Menurutnya, Cirebon mempunyai metodologi dan sistem sendiri untuk kebutuhan mencatat, mendokumentasikan, menyimpan, mengklasifikasikan dan atau mewartakan informasi sejarahnya. Hal ini bisa dibuktikan dengan pengklasifikasian informasi sejarahnya yang berbeda-beda seperti sejarah rante, sejarah kawedar, naskah carang, naskah babad dengan beragam versinya dan informasi yang dikenal dengan sejarah peteng.
“Sejarah peteng adalah salah satu metodologi yang dilakukan oleh Para Sepuh di Cirebon untuk menyimpan catatan dari peristiwa-peristiwa yang terjadi dan menjadi rahasia negara dan butuh proses uji konsekuensi jika akan membukannya, hal ini pada konteks sekarang sama halnya dengan perlakuan yang ada dalam Undang-Undang Keterbukaan Informasi Publik tentang Informasi yang dikecualikan.
“Sejarah peteng pun bisa merupakan informasi yg dirahasiakan karena isinya adalah khazanah kearifan lokal Cirebon yang ditulis dengan code dan lambing-lambangtertentu yang tidak bisa secara sembarang ditafsirkan oleh sembarang orang juga. Sejarah peteng jangan dianggap sebagai kumpulan catatan luka-luka lama pemicu prahara, polemik dan ajang balas dendam ketika dibaca. Sejarah peteng harus ditempatkan sebagai media muhasabah untuk mendapatkan ibrah dan hikmah demi menjaga silaturakhim dan bangunan persaudaraan abadi antar dan sesama putra wayah secara tulus, ikhlas, setara dan saling menghargai, “jelas Akbarudin.
Lebih lanjut, Pendiri Gotrasawala Forum ini menambahkan sejarah peteng tidak ada yang membuat ataupun merekonstruksi.

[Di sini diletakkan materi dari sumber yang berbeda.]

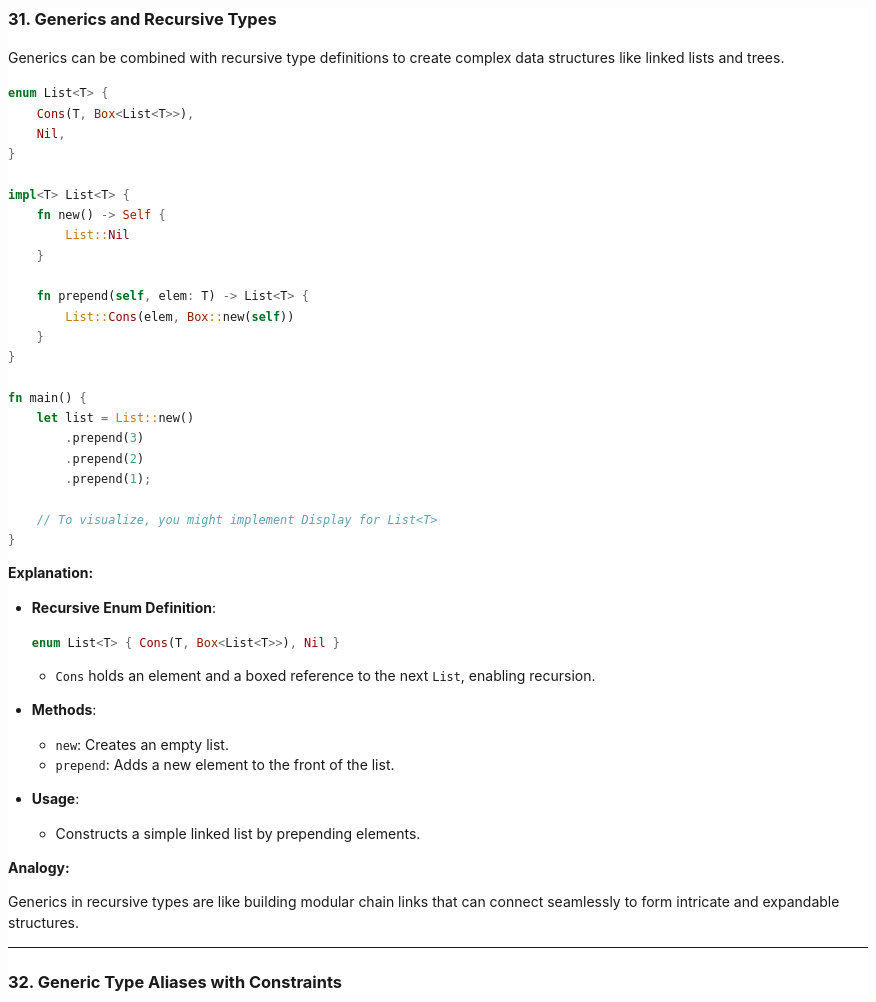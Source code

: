 ### 31. **Generics and Recursive Types**

Generics can be combined with recursive type definitions to create complex data structures like linked lists and trees.

```rust:path/to/src/main.rs
enum List<T> {
    Cons(T, Box<List<T>>),
    Nil,
}

impl<T> List<T> {
    fn new() -> Self {
        List::Nil
    }
    
    fn prepend(self, elem: T) -> List<T> {
        List::Cons(elem, Box::new(self))
    }
}

fn main() {
    let list = List::new()
        .prepend(3)
        .prepend(2)
        .prepend(1);
    
    // To visualize, you might implement Display for List<T>
}
```

**Explanation:**

- **Recursive Enum Definition**:
  ```rust
  enum List<T> { Cons(T, Box<List<T>>), Nil }
  ```
  - `Cons` holds an element and a boxed reference to the next `List`, enabling recursion.

- **Methods**:
  - `new`: Creates an empty list.
  - `prepend`: Adds a new element to the front of the list.

- **Usage**:
  - Constructs a simple linked list by prepending elements.

**Analogy:**

Generics in recursive types are like building modular chain links that can connect seamlessly to form intricate and expandable structures.

---

### 32. **Generic Type Aliases with Constraints**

Ini secara alami terkonstruksi dan terbangun dari sebuah kesadaran keimanan yang merujuk pada petuah dan petatah-petitih Sunan Gunung Jati dalam melakukan kontrol dan pengelolaan informasi yang bersumber dari aktifitas negara atau keraton pada masa itu, hubungan relasi keluarga, kanuragan, pangaweruh Cerbon, agama, gaman dan tosan aji.

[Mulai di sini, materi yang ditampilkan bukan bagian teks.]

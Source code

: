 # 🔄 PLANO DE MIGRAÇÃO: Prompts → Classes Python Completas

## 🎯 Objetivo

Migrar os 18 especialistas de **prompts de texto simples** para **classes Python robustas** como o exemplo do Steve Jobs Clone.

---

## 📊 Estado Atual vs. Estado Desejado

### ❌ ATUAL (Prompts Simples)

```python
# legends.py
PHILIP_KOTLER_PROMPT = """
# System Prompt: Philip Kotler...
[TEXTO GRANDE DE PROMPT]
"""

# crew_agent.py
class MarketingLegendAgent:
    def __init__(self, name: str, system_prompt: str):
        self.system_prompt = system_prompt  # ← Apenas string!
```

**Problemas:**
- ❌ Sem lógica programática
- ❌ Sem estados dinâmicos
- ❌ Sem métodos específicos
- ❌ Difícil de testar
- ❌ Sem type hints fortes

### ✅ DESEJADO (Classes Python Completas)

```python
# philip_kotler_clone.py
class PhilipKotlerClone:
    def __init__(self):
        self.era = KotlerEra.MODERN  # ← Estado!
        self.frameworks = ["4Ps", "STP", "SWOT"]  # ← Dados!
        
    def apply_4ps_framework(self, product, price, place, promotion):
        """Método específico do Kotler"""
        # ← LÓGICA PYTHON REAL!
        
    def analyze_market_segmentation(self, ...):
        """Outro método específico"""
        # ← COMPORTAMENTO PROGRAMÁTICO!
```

“Kisruh atau polemik yang terjadi di keraton Kesepuhan sekarang adalah buah dari sikap \"mengalah\" dan \"kepatuhan\" secara kurang proporsional dengan menempatkan dawuh poro sepuh hanya pada konteks \"aja gawe rusia\" atau \"ana rusia aja dibuka\". Kata rusia yang dimaknai sebagai hal buruk atau aib, akhirnya digeneralisir hingga menyentuh pula pada persoalan terganggunya cara berelasi antar keluarga hingga melahirkan miskomunikasi bahkan sampai terjadi gap komunikasi. Dari sinilah konten informasi yang serba katanya atau \"jare\" menjadi Panglima sehingga prasangka buruk dan fitnah menjadi komoditi utama. Dalam perspektif agama akhirnya terjadi persoalan ketika diduga ada perkara \"Hak Adami\" yang terlambat diselesaikan,” ungkapnya.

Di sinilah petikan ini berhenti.